Speaking during the announcement of Legge’s appointment to the Advisory Board, Michael Armstrong, ICAEW Regional Director for the Middle East, Africa and South Asia said:

« We are delighted to welcome Allison to the Africa Members Advisory Board and especially value her experience and networks in the Southern African market which will be a real asset to our organisation. ». 

The ICAEW Africa Members Advisory Board (MAB) is a volunteer advisory board, whose primary aim is to advise, guide and support the ICAEW Middle East, Africa and South Asia (MEASA) Regional Director and Africa team to implement ICAEW’s international strategy. 

There are over 1.8m chartered accountants and students around the world, and African chartered accountants make up a considerable portion of ICAEW’s membership.  ICAEW trains, develops and supports each one of them so that they have the knowledge and values to help build local and global economies that are sustainable, accountable and fair.  

 » ICAEW seeks to encourage the development of a strong network of accountancy professionals around the world, one that supports people professionally and personally, to encourage the growth of a strong global economy,” said Mr.
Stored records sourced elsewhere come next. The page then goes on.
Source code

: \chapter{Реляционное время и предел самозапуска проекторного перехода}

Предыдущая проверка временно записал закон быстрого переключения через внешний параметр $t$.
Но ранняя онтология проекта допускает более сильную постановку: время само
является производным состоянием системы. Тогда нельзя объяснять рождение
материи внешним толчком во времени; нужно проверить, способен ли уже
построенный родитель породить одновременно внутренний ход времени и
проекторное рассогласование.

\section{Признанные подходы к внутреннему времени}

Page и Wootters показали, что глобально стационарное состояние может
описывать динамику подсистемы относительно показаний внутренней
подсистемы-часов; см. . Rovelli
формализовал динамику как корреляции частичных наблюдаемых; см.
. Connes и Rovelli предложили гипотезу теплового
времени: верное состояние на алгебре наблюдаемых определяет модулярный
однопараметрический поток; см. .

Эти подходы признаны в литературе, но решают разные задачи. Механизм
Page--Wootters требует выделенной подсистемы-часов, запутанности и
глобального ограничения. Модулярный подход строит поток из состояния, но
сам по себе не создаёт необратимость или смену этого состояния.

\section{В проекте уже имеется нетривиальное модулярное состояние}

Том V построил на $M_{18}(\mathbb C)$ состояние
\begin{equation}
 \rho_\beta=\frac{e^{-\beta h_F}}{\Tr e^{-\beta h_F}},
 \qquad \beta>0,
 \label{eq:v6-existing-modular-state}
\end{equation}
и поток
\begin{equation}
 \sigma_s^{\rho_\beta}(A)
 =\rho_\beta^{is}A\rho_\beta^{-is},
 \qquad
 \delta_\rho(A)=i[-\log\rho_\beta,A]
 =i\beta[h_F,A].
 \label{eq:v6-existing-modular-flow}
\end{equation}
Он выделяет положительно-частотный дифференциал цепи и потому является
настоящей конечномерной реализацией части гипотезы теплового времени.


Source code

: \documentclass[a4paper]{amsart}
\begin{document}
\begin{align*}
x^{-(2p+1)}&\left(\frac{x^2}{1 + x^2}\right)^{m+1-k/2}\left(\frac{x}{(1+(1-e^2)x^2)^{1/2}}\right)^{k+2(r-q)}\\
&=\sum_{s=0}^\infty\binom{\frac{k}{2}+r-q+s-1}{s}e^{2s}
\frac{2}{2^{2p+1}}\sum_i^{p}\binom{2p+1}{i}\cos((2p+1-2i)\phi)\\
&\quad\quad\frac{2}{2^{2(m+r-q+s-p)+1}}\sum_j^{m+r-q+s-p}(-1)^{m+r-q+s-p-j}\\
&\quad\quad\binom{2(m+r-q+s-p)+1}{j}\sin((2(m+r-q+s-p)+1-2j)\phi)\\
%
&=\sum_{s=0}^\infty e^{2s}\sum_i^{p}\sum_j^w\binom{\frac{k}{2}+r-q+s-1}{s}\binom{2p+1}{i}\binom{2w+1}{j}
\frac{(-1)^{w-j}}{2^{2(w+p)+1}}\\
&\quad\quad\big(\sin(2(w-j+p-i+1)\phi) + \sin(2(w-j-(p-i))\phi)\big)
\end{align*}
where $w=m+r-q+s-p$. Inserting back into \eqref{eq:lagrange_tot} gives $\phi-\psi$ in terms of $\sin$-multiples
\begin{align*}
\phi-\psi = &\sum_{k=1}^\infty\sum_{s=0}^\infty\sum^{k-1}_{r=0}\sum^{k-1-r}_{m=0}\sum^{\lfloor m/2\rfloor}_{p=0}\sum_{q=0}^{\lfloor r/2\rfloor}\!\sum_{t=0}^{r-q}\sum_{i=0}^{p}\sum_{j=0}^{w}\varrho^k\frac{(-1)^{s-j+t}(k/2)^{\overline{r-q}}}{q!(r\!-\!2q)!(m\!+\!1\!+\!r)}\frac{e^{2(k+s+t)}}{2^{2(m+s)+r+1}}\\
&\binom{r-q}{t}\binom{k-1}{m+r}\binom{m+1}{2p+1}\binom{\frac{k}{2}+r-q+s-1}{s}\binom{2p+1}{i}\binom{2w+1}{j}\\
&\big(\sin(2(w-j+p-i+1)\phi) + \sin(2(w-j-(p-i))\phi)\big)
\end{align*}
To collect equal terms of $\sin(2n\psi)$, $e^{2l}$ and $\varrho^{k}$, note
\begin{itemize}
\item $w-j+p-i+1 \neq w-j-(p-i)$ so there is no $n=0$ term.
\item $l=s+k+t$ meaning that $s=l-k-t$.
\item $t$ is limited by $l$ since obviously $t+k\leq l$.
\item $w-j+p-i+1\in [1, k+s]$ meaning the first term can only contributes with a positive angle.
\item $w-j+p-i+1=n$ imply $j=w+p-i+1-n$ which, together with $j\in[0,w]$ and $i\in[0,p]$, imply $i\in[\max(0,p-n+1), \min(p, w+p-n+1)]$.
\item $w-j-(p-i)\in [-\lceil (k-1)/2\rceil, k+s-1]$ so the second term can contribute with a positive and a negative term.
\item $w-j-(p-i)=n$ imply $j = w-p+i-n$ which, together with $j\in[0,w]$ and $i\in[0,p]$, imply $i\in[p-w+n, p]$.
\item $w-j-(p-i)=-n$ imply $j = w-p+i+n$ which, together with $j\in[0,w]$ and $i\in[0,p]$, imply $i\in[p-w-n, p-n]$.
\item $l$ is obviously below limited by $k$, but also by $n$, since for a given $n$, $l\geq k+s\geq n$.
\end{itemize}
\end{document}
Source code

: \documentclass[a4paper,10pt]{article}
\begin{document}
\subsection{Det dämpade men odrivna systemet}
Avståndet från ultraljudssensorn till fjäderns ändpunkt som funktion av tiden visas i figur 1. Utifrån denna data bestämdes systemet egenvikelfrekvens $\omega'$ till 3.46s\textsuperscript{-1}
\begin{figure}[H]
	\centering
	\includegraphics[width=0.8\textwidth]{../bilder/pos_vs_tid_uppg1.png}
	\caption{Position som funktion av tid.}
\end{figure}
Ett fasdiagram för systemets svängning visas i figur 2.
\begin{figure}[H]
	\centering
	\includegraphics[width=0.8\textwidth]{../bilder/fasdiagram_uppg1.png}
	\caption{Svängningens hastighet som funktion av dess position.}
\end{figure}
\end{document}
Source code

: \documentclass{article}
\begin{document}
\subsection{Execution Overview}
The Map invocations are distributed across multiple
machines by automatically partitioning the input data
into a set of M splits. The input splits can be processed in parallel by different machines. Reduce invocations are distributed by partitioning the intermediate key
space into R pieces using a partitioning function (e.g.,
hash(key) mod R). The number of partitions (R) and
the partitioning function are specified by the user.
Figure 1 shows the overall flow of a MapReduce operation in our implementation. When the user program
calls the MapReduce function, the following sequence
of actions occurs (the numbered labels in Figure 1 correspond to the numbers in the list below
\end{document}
Armstrong. 

South Africa’s economy has experienced relatively slow expansion in recent years, with GDP growth still short of the rates recorded prior to the global financial crisis of 2008-09. However, South Africa continues to benefit from a series of comparative advantages, including its robust financial services industry and strong private sector. In addition to being Africa’s second-largest economy, it is the most globally integrated in terms of capital and trade flows, and is well placed to benefit from growth in Africa and the broader global economic recovery.